To give him credit, he did say that he thought me unlikely to steal or sabotage anything. But he treated me like a potential troublemaker anyway, and I had one of my first direct insights into how expectations and policy could make a basically decent but courage-deficient person act like a stranger to someone who was a friend.

Full of resentment, I packed my things and left, so quickly that I forgot a little plaque with a Northwest Coast design on it. The office manager left a phone message about the plaque, but I never did retrieve it. I didn’t want to return to the place where I had been treated that way, or to face my office mates after what I considered a public humiliation. Never mind that three of the other recent hires were also fired; I took the action personally.

A couple of years later, I met one of my office mates on the Skytrain, and he said that they had all been hurt that I hadn’t kept in touch. A touch icily, I observed that they had never tried to contact me, either.

In the end, I wasn’t largely unaffected financially by the incident. The other company had enough work that needed doing that I could return full time there, while still receiving the stipend for supervising the sub-contractor. But the incident left me more cynical and less trusting, and at some level I promised myself never to endure the situation again.

The next time it looked like financial troubles meant that a company at which I was a long-term consultant was about to lay off people, I bailed a week before the staff was nine-times decimated. The company’s president had promised me a job as long as I wanted one, but I decided not to put his character to the test; instinct told me that he would have failed.

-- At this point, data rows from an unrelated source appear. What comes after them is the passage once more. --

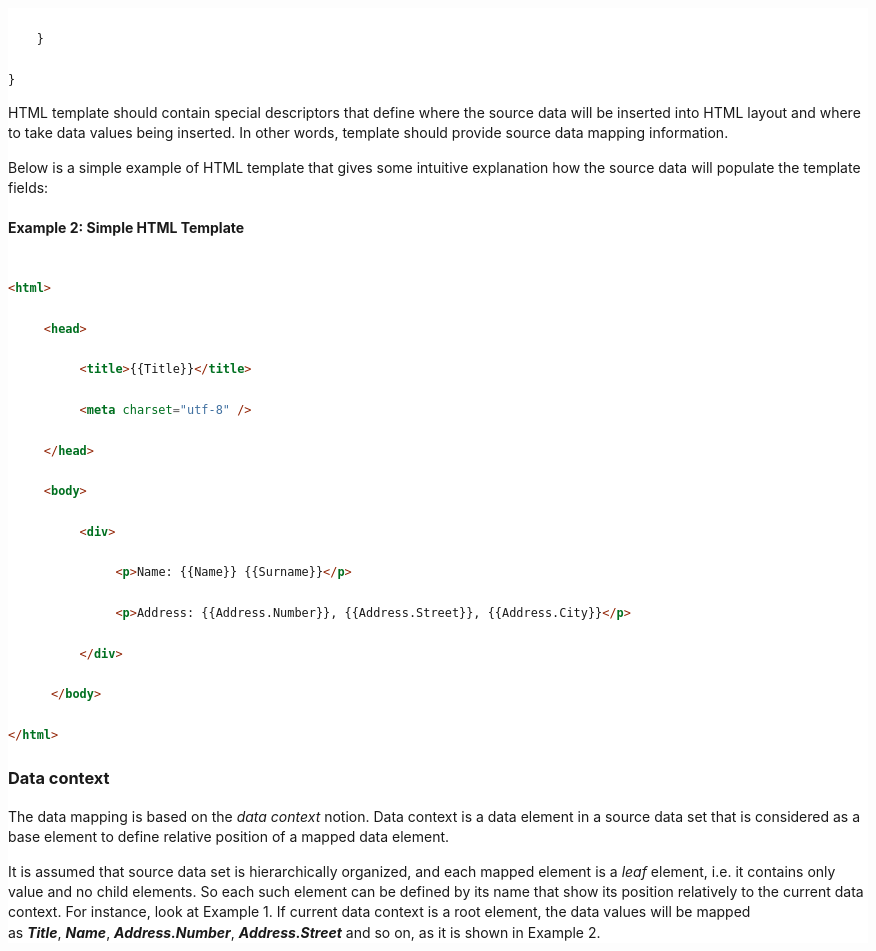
 ```html

    }

}

```

HTML template should contain special descriptors that define where the source data will be inserted into HTML layout and where to take data values being inserted. In other words, template should provide source data mapping information.

Below is a simple example of HTML template that gives some intuitive explanation how the source data will populate the template fields:

#### **Example 2: Simple HTML Template**

```html

<html>

     <head>

          <title>{{Title}}</title>

          <meta charset="utf-8" />

     </head>

     <body>

          <div>

               <p>Name: {{Name}} {{Surname}}</p>

               <p>Address: {{Address.Number}}, {{Address.Street}}, {{Address.City}}</p>

          </div>

      </body>

</html>

```
### **Data context**
The data mapping is based on the *data context* notion. Data context is a data element in a source data set that is considered as a base element to define relative position of a mapped data element.

It is assumed that source data set is hierarchically organized, and each mapped element is a *leaf* element, i.e. it contains only value and no child elements. So each such element can be defined by its name that show its position relatively to the current data context. For instance, look at Example 1. If current data context is a root element, the data values will be mapped as ***Title***, ***Name***, ***Address.Number***, ***Address.Street*** and so on, as it is shown in Example 2.
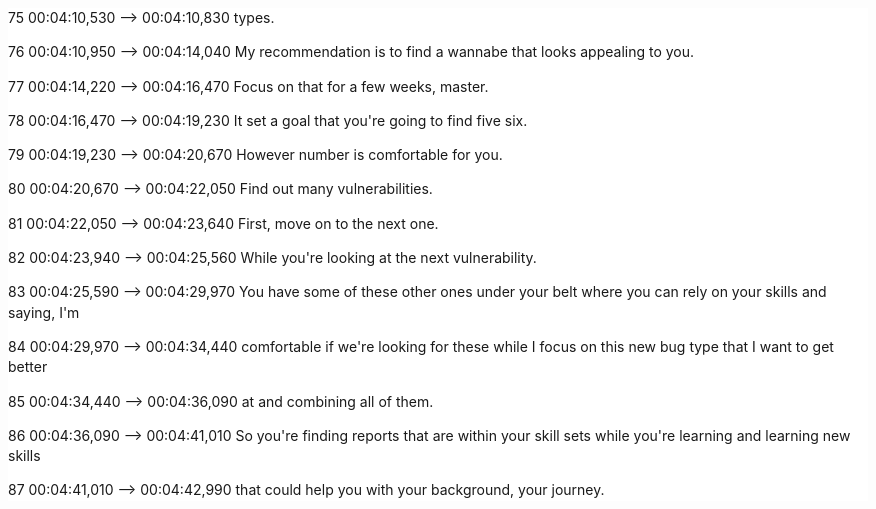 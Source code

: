 75
00:04:10,530 --> 00:04:10,830
types.

76
00:04:10,950 --> 00:04:14,040
My recommendation is to find a wannabe that looks appealing to you.

77
00:04:14,220 --> 00:04:16,470
Focus on that for a few weeks, master.

78
00:04:16,470 --> 00:04:19,230
It set a goal that you're going to find five six.

79
00:04:19,230 --> 00:04:20,670
However number is comfortable for you.

80
00:04:20,670 --> 00:04:22,050
Find out many vulnerabilities.

81
00:04:22,050 --> 00:04:23,640
First, move on to the next one.

82
00:04:23,940 --> 00:04:25,560
While you're looking at the next vulnerability.

83
00:04:25,590 --> 00:04:29,970
You have some of these other ones under your belt where you can rely on your skills and saying, I'm

84
00:04:29,970 --> 00:04:34,440
comfortable if we're looking for these while I focus on this new bug type that I want to get better

85
00:04:34,440 --> 00:04:36,090
at and combining all of them.

86
00:04:36,090 --> 00:04:41,010
So you're finding reports that are within your skill sets while you're learning and learning new skills

87
00:04:41,010 --> 00:04:42,990
that could help you with your background, your journey. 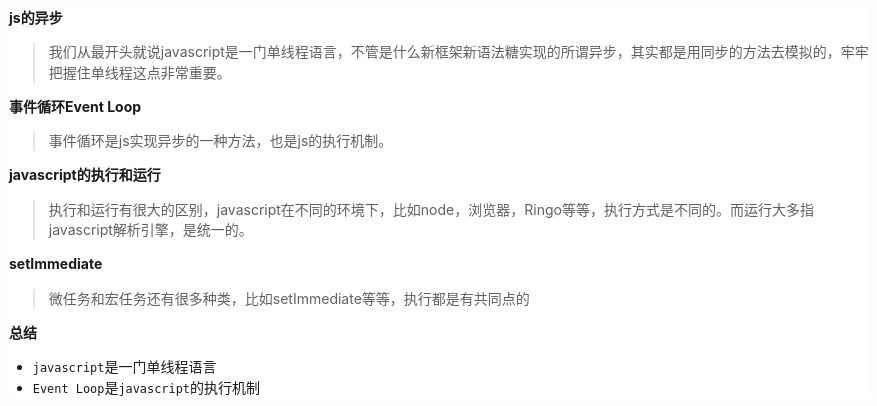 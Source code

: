 **js的异步**

> 我们从最开头就说javascript是一门单线程语言，不管是什么新框架新语法糖实现的所谓异步，其实都是用同步的方法去模拟的，牢牢把握住单线程这点非常重要。

**事件循环Event Loop**

> 事件循环是js实现异步的一种方法，也是js的执行机制。

**javascript的执行和运行**

> 执行和运行有很大的区别，javascript在不同的环境下，比如node，浏览器，Ringo等等，执行方式是不同的。而运行大多指javascript解析引擎，是统一的。

**setImmediate**

> 微任务和宏任务还有很多种类，比如setImmediate等等，执行都是有共同点的

**总结**

- `javascript`是一门单线程语言
- `Event Loop`是`javascript`的执行机制
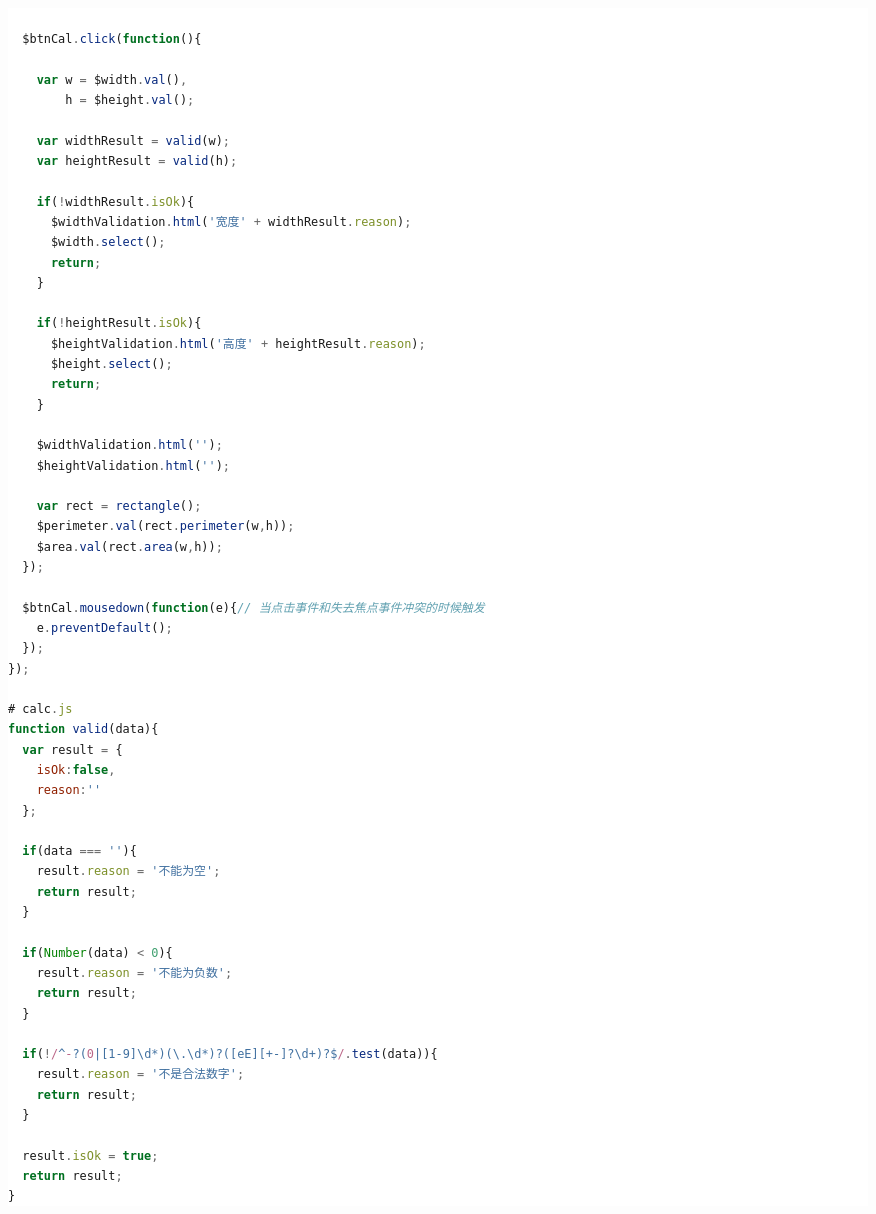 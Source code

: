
 ```js

  $btnCal.click(function(){

    var w = $width.val(),
        h = $height.val();
    
    var widthResult = valid(w);
    var heightResult = valid(h);
    
    if(!widthResult.isOk){
      $widthValidation.html('宽度' + widthResult.reason);
      $width.select();
      return;
    }

    if(!heightResult.isOk){
      $heightValidation.html('高度' + heightResult.reason);
      $height.select();
      return;
    }

    $widthValidation.html('');
    $heightValidation.html('');

    var rect = rectangle();
    $perimeter.val(rect.perimeter(w,h));
    $area.val(rect.area(w,h));
  });

  $btnCal.mousedown(function(e){// 当点击事件和失去焦点事件冲突的时候触发
    e.preventDefault();
  });
});

# calc.js
function valid(data){
  var result = {
    isOk:false,
    reason:''
  };
  
  if(data === ''){
    result.reason = '不能为空';
    return result;
  }

  if(Number(data) < 0){
    result.reason = '不能为负数';
    return result;
  }

  if(!/^-?(0|[1-9]\d*)(\.\d*)?([eE][+-]?\d+)?$/.test(data)){
    result.reason = '不是合法数字';
    return result;
  }

  result.isOk = true;
  return result;
}
```
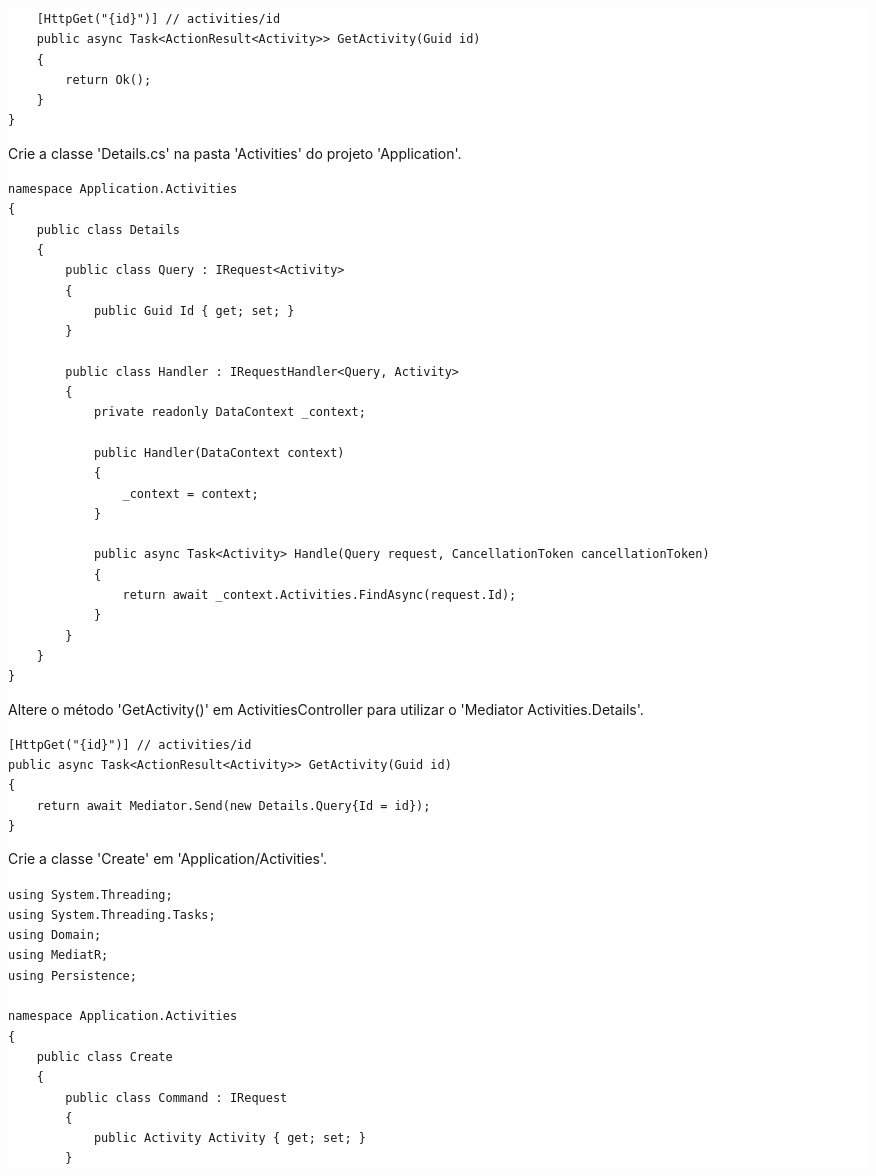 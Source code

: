         [HttpGet("{id}")] // activities/id
        public async Task<ActionResult<Activity>> GetActivity(Guid id) 
        {
            return Ok();
        }
    }

Crie a classe 'Details.cs' na pasta 'Activities' do projeto 'Application'.

    namespace Application.Activities
    {
        public class Details
        {
            public class Query : IRequest<Activity>
            {
                public Guid Id { get; set; }
            }

            public class Handler : IRequestHandler<Query, Activity>
            {
                private readonly DataContext _context;

                public Handler(DataContext context)
                {
                    _context = context;
                }

                public async Task<Activity> Handle(Query request, CancellationToken cancellationToken)
                {
                    return await _context.Activities.FindAsync(request.Id);
                }
            }
        }
    }
    
Altere o método 'GetActivity()' em ActivitiesController para utilizar o 'Mediator Activities.Details'.

    [HttpGet("{id}")] // activities/id
    public async Task<ActionResult<Activity>> GetActivity(Guid id) 
    {
        return await Mediator.Send(new Details.Query{Id = id});
    }

Crie a classe 'Create' em 'Application/Activities'.

    using System.Threading;
    using System.Threading.Tasks;
    using Domain;
    using MediatR;
    using Persistence;

    namespace Application.Activities
    {
        public class Create
        {
            public class Command : IRequest
            {
                public Activity Activity { get; set; }
            }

Very quickly, too, I decided that I would not worry about full-time employment and stay freelance. To this day, I dislike people have the power of judgment over me, especially when they are under no restraints to use that power responsibly or fairly.

Even now, I avoid situations where someone might exercise that power over me. Some people might say that shows a bad attitude, but, in the end, I’m glad to have it. If I hadn’t learned to feel that way, I might not be doing almost exactly what I want for a living.